Neoantigen-specific T cells specifically recognize tumor cells and are critical for cancer immunotherapies. However, the transcriptional program controlling the cell fate decisions by neoantigen-specific T cells is incompletely understood. Here, using joint single-cell transcriptome and TCR profiling, we mapped the clonal expansion and differentiation of neoantigen-specific CD8 ⁺ T cells in the tumor and draining lymph node in mouse prostate cancer. Compared to other antitumor CD8 ⁺ T cells and bystanders, neoantigen-specific CD8 ⁺ tumor-infiltrating lymphocytes (TILs) upregulated gene signatures of T cell activation and exhaustion. In the tumor draining lymph node, we identified TCF1 ⁺ TOX ^- T _SCM , TCF1 ⁺ TOX ⁺ T _PEX , and TCF1 ^- TOX ⁺ effector-like T _EX subsets among neoantigen-specific CD8 ⁺ T cells.
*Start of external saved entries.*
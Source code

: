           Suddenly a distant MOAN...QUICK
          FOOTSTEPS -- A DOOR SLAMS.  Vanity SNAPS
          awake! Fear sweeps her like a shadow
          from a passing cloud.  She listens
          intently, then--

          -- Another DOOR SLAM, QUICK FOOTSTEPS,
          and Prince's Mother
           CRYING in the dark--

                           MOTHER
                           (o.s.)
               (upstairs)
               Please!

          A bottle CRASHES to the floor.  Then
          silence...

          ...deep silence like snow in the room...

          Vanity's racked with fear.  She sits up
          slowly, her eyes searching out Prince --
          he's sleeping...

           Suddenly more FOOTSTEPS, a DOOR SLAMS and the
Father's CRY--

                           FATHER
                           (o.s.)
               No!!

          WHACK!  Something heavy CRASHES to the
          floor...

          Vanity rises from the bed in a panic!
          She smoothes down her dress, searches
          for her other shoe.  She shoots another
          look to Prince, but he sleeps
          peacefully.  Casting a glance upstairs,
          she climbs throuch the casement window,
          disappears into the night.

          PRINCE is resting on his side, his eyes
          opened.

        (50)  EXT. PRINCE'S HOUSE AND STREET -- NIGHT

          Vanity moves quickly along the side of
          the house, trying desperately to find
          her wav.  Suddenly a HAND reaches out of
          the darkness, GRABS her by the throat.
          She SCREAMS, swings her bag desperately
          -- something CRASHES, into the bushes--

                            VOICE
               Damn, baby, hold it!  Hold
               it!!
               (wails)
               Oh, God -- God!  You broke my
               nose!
Clonal tracing analysis of neoantigen-specific CD8 ⁺ T cells revealed greater clonal expansion in divergent clones and less expansion in clones biased towards T _EX, T _PEX , or T _SCM . The T _PEX subset had greater clonal diversity and likely represented the root of neoantigen-specific CD8 ⁺ T cell differentiation, whereas highly clonally expanded effector-like T _EX cells were positioned at the branch point where neoantigen-specific clones exited the lymph node and differentiated into T _EX TILs. Notably, T _SCM differentiation of neoantigen-specific CD8 ⁺ clones in the lymph node negatively correlated with exhaustion and clonal expansion of the same clones in the tumor. In addition, the gene signature of neoantigen-specific clones biased toward tumor infiltration relative to lymph node residence predicted a poorer response to immune checkpoint inhibitor. Together, we identified the transcriptional program that controls the cell fate choices by neoantigen-specific CD8 ⁺ T cells and correlates with clinical outcomes in cancer patients.